(RECORDS FOR THE TASK Opens)

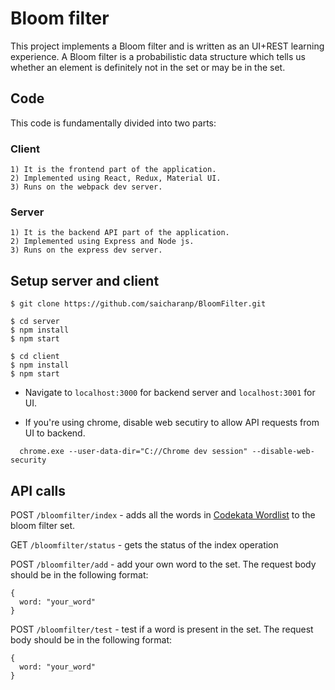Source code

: # Bloom filter

This project implements a Bloom filter and is written as an UI+REST learning experience. A Bloom filter is a probabilistic data structure which tells us whether an element is definitely not in the set or may be in the set.

## Code 
This code is fundamentally divided into two parts:
  ### Client
    1) It is the frontend part of the application. 
    2) Implemented using React, Redux, Material UI. 
    3) Runs on the webpack dev server.
    
  ### Server
    1) It is the backend API part of the application. 
    2) Implemented using Express and Node js. 
    3) Runs on the express dev server.


## Setup server and client

  ```shell
  $ git clone https://github.com/saicharanp/BloomFilter.git

  $ cd server
  $ npm install
  $ npm start 

  $ cd client
  $ npm install
  $ npm start
  ```
  

  + Navigate to ```localhost:3000``` for backend server and ```localhost:3001``` for UI. 
  - If you're using chrome, disable web secutiry to allow API requests from UI to backend. 
  ```shell
    chrome.exe --user-data-dir="C://Chrome dev session" --disable-web-security
  ```
  
## API calls

POST ```/bloomfilter/index``` - adds all the words in [Codekata Wordlist](http://codekata.com/data/wordlist.txt) to the bloom filter set.

GET ```/bloomfilter/status``` - gets the status of the index operation

POST ```/bloomfilter/add``` - add your own word to the set. The request body should be in the following format:
```script
{
  word: "your_word"
}
```

POST ```/bloomfilter/test``` - test if a word is present in the set. The request body should be in the following format:
```script
{
  word: "your_word"
}
```
  




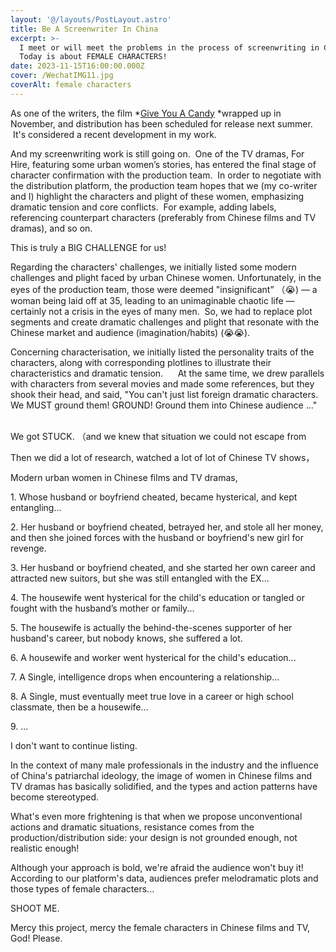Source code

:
 ```yaml
---
layout: '@/layouts/PostLayout.astro'
title: Be A Screenwriter In China
excerpt: >-
  I meet or will meet the problems in the process of screenwriting in China.
  Today is about FEMALE CHARACTERS! 
date: 2023-11-15T16:00:00.000Z
cover: /WechatIMG11.jpg
coverAlt: female characters
---
```


As one of the writers, the film \*[Give You A Candy](https://www.imdb.com/title/tt29803632/?ref_=nv_sr_srsg_0_tt_2_nm_0_q_send%2520you%2520a%2520candy%2520 "give you a candy") \*wrapped up in November, and distribution has been scheduled for release next summer.  It's considered a recent development in my work.

And my screenwriting work is still going on.  One of the TV dramas, For Hire, featuring some urban women’s stories, has entered the final stage of character confirmation with the production team.  In order to negotiate with the distribution platform, the production team hopes that we (my co-writer and I) highlight the characters and plight of these women, emphasizing dramatic tension and core conflicts.  For example, adding labels, referencing counterpart characters (preferably from Chinese films and TV dramas), and so on.

This is truly a BIG CHALLENGE for us!

Regarding the characters' challenges, we initially listed some modern challenges and plight faced by urban Chinese women. Unfortunately, in the eyes of the production team, those were deemed "insignificant” （😭) — a woman being laid off at 35, leading to an unimaginable chaotic life — certainly not a crisis in the eyes of many men.  So, we had to replace plot segments and create dramatic challenges and plight that resonate with the Chinese market and audience (imagination/habits) (😭😭).

Concerning characterisation, we initially listed the personality traits of the characters, along with corresponding plotlines to illustrate their characteristics and dramatic tension.      At the same time, we drew parallels with characters from several movies and made some references, but they shook their head, and said, "You can't just list foreign dramatic characters. We MUST ground them! GROUND! Ground them into Chinese audience ..."    

We got STUCK. （and we knew that situation we could not escape from

Then we did a lot of research, watched a lot of lot of Chinese TV shows，

Modern urban women in Chinese films and TV dramas,

1\. Whose husband or boyfriend cheated, became hysterical, and kept entangling...

2\. Her husband or boyfriend cheated, betrayed her, and stole all her money, and then she joined forces with the husband or boyfriend's new girl for revenge.

3. Her husband or boyfriend cheated, and she started her own career and attracted new suitors, but she was still entangled with the EX...

4\. The housewife went hysterical for the child's education or tangled or fought with the husband’s mother or family...

5\. The housewife is actually the behind-the-scenes supporter of her husband's career, but nobody knows, she suffered a lot.

6\. A housewife and worker went hysterical for the child's education...

7\. A Single, intelligence drops when encountering a relationship...

8\. A Single, must eventually meet true love in a career or high school classmate, then be a housewife...

9\. ...

I don't want to continue listing.

In the context of many male professionals in the industry and the influence of China's patriarchal ideology, the image of women in Chinese films and TV dramas has basically solidified, and the types and action patterns have become stereotyped.

What's even more frightening is that when we propose unconventional actions and dramatic situations, resistance comes from the production/distribution side: your design is not grounded enough, not realistic enough!

Although your approach is bold, we're afraid the audience won't buy it! According to our platform's data, audiences prefer melodramatic plots and those types of female characters...

SHOOT ME.

Mercy this project, mercy the female characters in Chinese films and TV, God! Please.
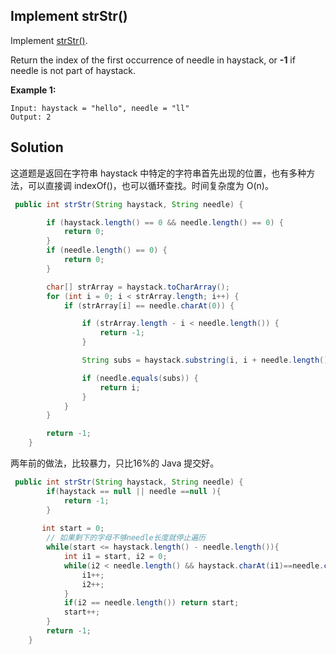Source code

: ## Implement strStr()

Implement [strStr()](http://www.cplusplus.com/reference/cstring/strstr/).

Return the index of the first occurrence of needle in haystack, or **-1** if needle is not part of haystack.

**Example 1:**

```
Input: haystack = "hello", needle = "ll"
Output: 2
```

## Solution

这道题是返回在字符串 haystack 中特定的字符串首先出现的位置，也有多种方法，可以直接调 indexOf()，也可以循环查找。时间复杂度为 O(n)。

```java
 public int strStr(String haystack, String needle) {

        if (haystack.length() == 0 && needle.length() == 0) {
            return 0;
        }
        if (needle.length() == 0) {
            return 0;
        }

        char[] strArray = haystack.toCharArray();
        for (int i = 0; i < strArray.length; i++) {
            if (strArray[i] == needle.charAt(0)) {

                if (strArray.length - i < needle.length()) {
                    return -1;
                }

                String subs = haystack.substring(i, i + needle.length());

                if (needle.equals(subs)) {
                    return i;
                }
            }
        }

        return -1;
    }
```

两年前的做法，比较暴力，只比16%的 Java 提交好。

```java
 public int strStr(String haystack, String needle) {
        if(haystack == null || needle ==null ){
            return -1;
        }
        
       int start = 0;
        // 如果剩下的字母不够needle长度就停止遍历
        while(start <= haystack.length() - needle.length()){
            int i1 = start, i2 = 0;
            while(i2 < needle.length() && haystack.charAt(i1)==needle.charAt(i2)){
                i1++;
                i2++;
            }
            if(i2 == needle.length()) return start;
            start++;
        }
        return -1;
    }
```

(RECORDS FOR THE TASK Closes)

WHAT TO WORK ON
All records above are to be repeated exactly, with the images left out.

SOLUTION BELOW
Source code

: # Bloom filter

This project implements a Bloom filter and is written as an UI+REST learning experience. A Bloom filter is a probabilistic data structure which tells us whether an element is definitely not in the set or may be in the set.

## Code 
This code is fundamentally divided into two parts:
  ### Client
    1) It is the frontend part of the application. 
    2) Implemented using React, Redux, Material UI. 
    3) Runs on the webpack dev server.
    
  ### Server
    1) It is the backend API part of the application. 
    2) Implemented using Express and Node js. 
    3) Runs on the express dev server.


## Setup server and client

  ```shell
  $ git clone https://github.com/saicharanp/BloomFilter.git

  $ cd server
  $ npm install
  $ npm start 

  $ cd client
  $ npm install
  $ npm start
  ```
  

  + Navigate to ```localhost:3000``` for backend server and ```localhost:3001``` for UI. 
  - If you're using chrome, disable web secutiry to allow API requests from UI to backend. 
  ```shell
    chrome.exe --user-data-dir="C://Chrome dev session" --disable-web-security
  ```
  
## API calls

POST ```/bloomfilter/index``` - adds all the words in [Codekata Wordlist](http://codekata.com/data/wordlist.txt) to the bloom filter set.

GET ```/bloomfilter/status``` - gets the status of the index operation

POST ```/bloomfilter/add``` - add your own word to the set. The request body should be in the following format:
```script
{
  word: "your_word"
}
```

POST ```/bloomfilter/test``` - test if a word is present in the set. The request body should be in the following format:
```script
{
  word: "your_word"
}
```
  




Source code

:
 ```yaml
---
layout: '@/layouts/PostLayout.astro'
title: Be A Screenwriter In China
excerpt: >-
  I meet or will meet the problems in the process of screenwriting in China.
  Today is about FEMALE CHARACTERS! 
date: 2023-11-15T16:00:00.000Z
cover: /WechatIMG11.jpg
coverAlt: female characters
---
```


As one of the writers, the film \*[Give You A Candy](https://www.imdb.com/title/tt29803632/?ref_=nv_sr_srsg_0_tt_2_nm_0_q_send%2520you%2520a%2520candy%2520 "give you a candy") \*wrapped up in November, and distribution has been scheduled for release next summer.  It's considered a recent development in my work.

And my screenwriting work is still going on.  One of the TV dramas, For Hire, featuring some urban women’s stories, has entered the final stage of character confirmation with the production team.  In order to negotiate with the distribution platform, the production team hopes that we (my co-writer and I) highlight the characters and plight of these women, emphasizing dramatic tension and core conflicts.  For example, adding labels, referencing counterpart characters (preferably from Chinese films and TV dramas), and so on.

This is truly a BIG CHALLENGE for us!

Regarding the characters' challenges, we initially listed some modern challenges and plight faced by urban Chinese women. Unfortunately, in the eyes of the production team, those were deemed "insignificant” （😭) — a woman being laid off at 35, leading to an unimaginable chaotic life — certainly not a crisis in the eyes of many men.  So, we had to replace plot segments and create dramatic challenges and plight that resonate with the Chinese market and audience (imagination/habits) (😭😭).

Concerning characterisation, we initially listed the personality traits of the characters, along with corresponding plotlines to illustrate their characteristics and dramatic tension.      At the same time, we drew parallels with characters from several movies and made some references, but they shook their head, and said, "You can't just list foreign dramatic characters. We MUST ground them! GROUND! Ground them into Chinese audience ..."    

We got STUCK. （and we knew that situation we could not escape from

Then we did a lot of research, watched a lot of lot of Chinese TV shows，

Modern urban women in Chinese films and TV dramas,

1\. Whose husband or boyfriend cheated, became hysterical, and kept entangling...

2\. Her husband or boyfriend cheated, betrayed her, and stole all her money, and then she joined forces with the husband or boyfriend's new girl for revenge.

3. Her husband or boyfriend cheated, and she started her own career and attracted new suitors, but she was still entangled with the EX...

4\. The housewife went hysterical for the child's education or tangled or fought with the husband’s mother or family...

5\. The housewife is actually the behind-the-scenes supporter of her husband's career, but nobody knows, she suffered a lot.

6\. A housewife and worker went hysterical for the child's education...

7\. A Single, intelligence drops when encountering a relationship...

8\. A Single, must eventually meet true love in a career or high school classmate, then be a housewife...

9\. ...

I don't want to continue listing.

In the context of many male professionals in the industry and the influence of China's patriarchal ideology, the image of women in Chinese films and TV dramas has basically solidified, and the types and action patterns have become stereotyped.

What's even more frightening is that when we propose unconventional actions and dramatic situations, resistance comes from the production/distribution side: your design is not grounded enough, not realistic enough!

Although your approach is bold, we're afraid the audience won't buy it! According to our platform's data, audiences prefer melodramatic plots and those types of female characters...

SHOOT ME.

Mercy this project, mercy the female characters in Chinese films and TV, God! Please.
Source code

: ## Implement strStr()

Implement [strStr()](http://www.cplusplus.com/reference/cstring/strstr/).

Return the index of the first occurrence of needle in haystack, or **-1** if needle is not part of haystack.

**Example 1:**

```
Input: haystack = "hello", needle = "ll"
Output: 2
```

## Solution

这道题是返回在字符串 haystack 中特定的字符串首先出现的位置，也有多种方法，可以直接调 indexOf()，也可以循环查找。时间复杂度为 O(n)。

```java
 public int strStr(String haystack, String needle) {

        if (haystack.length() == 0 && needle.length() == 0) {
            return 0;
        }
        if (needle.length() == 0) {
            return 0;
        }

        char[] strArray = haystack.toCharArray();
        for (int i = 0; i < strArray.length; i++) {
            if (strArray[i] == needle.charAt(0)) {

                if (strArray.length - i < needle.length()) {
                    return -1;
                }

                String subs = haystack.substring(i, i + needle.length());

                if (needle.equals(subs)) {
                    return i;
                }
            }
        }

        return -1;
    }
```

两年前的做法，比较暴力，只比16%的 Java 提交好。

```java
 public int strStr(String haystack, String needle) {
        if(haystack == null || needle ==null ){
            return -1;
        }
        
       int start = 0;
        // 如果剩下的字母不够needle长度就停止遍历
        while(start <= haystack.length() - needle.length()){
            int i1 = start, i2 = 0;
            while(i2 < needle.length() && haystack.charAt(i1)==needle.charAt(i2)){
                i1++;
                i2++;
            }
            if(i2 == needle.length()) return start;
            start++;
        }
        return -1;
    }
```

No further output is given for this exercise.